Task goal => The answer must be every line from the entries below that contains "bioRxiv".

Supplied entries =>

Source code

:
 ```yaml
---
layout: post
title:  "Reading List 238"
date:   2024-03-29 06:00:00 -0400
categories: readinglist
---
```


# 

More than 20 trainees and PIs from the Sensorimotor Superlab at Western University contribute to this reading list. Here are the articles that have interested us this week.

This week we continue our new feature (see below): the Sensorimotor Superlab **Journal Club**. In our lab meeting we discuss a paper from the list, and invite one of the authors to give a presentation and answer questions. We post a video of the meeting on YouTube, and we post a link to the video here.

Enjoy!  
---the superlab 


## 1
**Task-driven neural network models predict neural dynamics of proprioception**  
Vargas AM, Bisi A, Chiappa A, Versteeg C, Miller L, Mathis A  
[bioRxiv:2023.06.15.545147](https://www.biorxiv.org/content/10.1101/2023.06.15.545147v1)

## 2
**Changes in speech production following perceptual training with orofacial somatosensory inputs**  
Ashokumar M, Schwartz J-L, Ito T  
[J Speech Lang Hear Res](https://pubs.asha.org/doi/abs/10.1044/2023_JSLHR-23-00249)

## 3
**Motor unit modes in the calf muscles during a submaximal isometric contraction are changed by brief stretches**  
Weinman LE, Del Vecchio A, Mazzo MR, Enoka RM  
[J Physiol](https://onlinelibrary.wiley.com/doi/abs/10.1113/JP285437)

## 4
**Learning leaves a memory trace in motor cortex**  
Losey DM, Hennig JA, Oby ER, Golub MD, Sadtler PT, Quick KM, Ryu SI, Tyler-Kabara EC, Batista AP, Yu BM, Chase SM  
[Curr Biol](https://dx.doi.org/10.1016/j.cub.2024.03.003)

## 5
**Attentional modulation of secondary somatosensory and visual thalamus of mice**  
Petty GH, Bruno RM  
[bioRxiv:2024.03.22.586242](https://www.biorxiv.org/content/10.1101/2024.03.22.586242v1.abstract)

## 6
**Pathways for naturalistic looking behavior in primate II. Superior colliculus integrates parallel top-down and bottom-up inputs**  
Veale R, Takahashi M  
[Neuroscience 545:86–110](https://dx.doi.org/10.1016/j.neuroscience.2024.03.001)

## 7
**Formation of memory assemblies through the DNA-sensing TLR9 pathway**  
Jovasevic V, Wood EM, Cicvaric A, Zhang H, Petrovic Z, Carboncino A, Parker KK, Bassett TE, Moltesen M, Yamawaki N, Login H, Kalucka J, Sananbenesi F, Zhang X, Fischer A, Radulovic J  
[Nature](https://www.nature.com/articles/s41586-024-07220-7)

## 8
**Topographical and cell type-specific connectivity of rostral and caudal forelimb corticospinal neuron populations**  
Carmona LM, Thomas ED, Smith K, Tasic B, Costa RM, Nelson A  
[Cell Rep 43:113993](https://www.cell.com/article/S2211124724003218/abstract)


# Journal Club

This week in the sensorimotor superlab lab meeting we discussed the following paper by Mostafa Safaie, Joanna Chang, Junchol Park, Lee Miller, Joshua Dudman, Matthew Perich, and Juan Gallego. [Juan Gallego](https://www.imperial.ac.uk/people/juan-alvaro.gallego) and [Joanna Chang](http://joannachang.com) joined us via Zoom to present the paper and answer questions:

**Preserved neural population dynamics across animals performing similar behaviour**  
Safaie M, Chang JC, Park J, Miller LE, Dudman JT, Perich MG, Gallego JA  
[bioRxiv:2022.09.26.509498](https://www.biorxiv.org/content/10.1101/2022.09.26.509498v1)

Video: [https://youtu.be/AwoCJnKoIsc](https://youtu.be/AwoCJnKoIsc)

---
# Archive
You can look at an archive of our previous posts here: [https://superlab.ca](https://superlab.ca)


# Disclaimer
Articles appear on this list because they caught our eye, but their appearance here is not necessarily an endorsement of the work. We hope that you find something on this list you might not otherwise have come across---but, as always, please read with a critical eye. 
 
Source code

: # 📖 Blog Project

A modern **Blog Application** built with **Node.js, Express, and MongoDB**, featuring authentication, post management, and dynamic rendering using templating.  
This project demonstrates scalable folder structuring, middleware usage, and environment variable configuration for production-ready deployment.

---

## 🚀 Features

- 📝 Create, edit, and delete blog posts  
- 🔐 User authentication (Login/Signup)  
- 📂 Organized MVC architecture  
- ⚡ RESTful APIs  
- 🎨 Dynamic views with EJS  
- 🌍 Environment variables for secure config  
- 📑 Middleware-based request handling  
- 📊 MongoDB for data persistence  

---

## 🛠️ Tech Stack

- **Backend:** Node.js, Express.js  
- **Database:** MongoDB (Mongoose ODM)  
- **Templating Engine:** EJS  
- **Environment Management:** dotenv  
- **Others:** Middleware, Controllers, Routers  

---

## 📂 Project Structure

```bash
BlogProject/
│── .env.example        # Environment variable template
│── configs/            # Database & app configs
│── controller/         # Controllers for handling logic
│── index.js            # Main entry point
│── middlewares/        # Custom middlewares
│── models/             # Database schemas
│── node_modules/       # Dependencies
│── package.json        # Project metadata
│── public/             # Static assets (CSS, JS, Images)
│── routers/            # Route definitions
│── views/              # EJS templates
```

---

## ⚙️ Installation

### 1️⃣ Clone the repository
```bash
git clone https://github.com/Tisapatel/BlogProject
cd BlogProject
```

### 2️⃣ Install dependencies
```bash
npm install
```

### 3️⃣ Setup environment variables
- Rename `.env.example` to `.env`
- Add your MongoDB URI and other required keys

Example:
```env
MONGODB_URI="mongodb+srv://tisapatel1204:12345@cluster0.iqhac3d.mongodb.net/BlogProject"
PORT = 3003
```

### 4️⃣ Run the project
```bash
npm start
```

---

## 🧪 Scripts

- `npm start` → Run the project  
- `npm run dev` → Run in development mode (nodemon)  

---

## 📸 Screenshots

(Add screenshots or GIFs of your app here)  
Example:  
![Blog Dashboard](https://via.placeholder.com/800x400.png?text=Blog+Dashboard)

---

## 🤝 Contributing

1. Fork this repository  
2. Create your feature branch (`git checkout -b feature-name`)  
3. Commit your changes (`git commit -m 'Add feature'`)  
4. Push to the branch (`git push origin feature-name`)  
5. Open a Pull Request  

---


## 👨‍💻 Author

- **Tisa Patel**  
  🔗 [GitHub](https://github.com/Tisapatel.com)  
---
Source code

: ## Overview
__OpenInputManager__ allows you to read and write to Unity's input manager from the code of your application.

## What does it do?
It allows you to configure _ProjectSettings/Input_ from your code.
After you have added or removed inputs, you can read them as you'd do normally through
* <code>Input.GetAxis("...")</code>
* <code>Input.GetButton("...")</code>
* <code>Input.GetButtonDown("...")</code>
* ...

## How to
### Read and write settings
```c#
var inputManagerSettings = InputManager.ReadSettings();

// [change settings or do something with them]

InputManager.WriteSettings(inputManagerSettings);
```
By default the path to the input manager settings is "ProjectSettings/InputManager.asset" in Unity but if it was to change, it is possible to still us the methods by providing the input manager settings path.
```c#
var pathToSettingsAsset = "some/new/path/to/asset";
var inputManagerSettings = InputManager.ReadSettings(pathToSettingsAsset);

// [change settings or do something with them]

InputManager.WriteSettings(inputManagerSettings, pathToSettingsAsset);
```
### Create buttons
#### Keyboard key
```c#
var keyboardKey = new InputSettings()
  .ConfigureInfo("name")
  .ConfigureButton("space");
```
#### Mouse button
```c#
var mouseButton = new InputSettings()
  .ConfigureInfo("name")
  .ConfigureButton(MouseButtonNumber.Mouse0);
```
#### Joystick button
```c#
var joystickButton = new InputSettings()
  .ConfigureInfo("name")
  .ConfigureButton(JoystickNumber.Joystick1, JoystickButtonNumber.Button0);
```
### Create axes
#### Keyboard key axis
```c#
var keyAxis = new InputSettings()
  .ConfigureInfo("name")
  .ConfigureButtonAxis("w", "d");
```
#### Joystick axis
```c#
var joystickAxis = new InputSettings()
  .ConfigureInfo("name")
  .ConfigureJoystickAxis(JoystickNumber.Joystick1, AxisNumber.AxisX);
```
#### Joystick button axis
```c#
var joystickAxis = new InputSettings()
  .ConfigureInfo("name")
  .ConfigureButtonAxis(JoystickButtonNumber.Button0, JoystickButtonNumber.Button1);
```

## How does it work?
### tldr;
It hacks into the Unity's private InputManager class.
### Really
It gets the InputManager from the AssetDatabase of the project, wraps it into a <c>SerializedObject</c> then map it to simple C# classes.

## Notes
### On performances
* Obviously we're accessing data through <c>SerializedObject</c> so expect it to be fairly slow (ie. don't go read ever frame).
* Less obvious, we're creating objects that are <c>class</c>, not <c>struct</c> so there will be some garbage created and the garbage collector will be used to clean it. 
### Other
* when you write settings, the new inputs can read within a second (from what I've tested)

Result for this task =>
[bioRxiv:2023.06.15.545147](https://www.biorxiv.org/content/10.1101/2023.06.15.545147v1)
[bioRxiv:2024.03.22.586242](https://www.biorxiv.org/content/10.1101/2024.03.22.586242v1.abstract)
[bioRxiv:2022.09.26.509498](https://www.biorxiv.org/content/10.1101/2022.09.26.509498v1)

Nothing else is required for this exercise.